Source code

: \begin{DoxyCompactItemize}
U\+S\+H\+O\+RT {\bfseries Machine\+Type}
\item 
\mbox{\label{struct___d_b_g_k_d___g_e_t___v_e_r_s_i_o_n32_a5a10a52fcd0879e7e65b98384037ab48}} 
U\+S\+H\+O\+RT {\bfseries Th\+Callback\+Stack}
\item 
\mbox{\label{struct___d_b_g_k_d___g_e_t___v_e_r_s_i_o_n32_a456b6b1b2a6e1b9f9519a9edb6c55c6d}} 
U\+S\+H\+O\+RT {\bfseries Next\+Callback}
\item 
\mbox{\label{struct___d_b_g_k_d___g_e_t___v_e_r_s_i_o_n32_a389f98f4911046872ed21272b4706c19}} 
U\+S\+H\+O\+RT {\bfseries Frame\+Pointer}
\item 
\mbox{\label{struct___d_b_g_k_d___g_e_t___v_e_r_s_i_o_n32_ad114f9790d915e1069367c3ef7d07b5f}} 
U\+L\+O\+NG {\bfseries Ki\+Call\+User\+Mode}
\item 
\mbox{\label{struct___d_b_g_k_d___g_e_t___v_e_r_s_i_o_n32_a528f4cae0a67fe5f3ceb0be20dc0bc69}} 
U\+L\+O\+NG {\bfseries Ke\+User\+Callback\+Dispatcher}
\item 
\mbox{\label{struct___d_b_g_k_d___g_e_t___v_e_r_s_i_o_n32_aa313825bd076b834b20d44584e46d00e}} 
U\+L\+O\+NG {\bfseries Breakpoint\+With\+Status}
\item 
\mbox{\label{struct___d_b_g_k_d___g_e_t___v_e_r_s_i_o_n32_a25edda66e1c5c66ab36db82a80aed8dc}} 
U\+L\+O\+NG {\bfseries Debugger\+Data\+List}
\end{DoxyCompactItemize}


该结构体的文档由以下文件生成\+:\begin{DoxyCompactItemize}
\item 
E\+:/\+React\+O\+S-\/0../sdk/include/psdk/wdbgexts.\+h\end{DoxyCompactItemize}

=-=-=

Problem statement:
Looking at the records above, please output exactly the lines that run from the one holding "该结构体的文档由以下文件生成" to the final line, and only those.

Task output:
该结构体的文档由以下文件生成\+:\begin{DoxyCompactItemize}
\item 
E\+:/\+React\+O\+S-\/0../sdk/include/psdk/wdbgexts.\+h\end{DoxyCompactItemize}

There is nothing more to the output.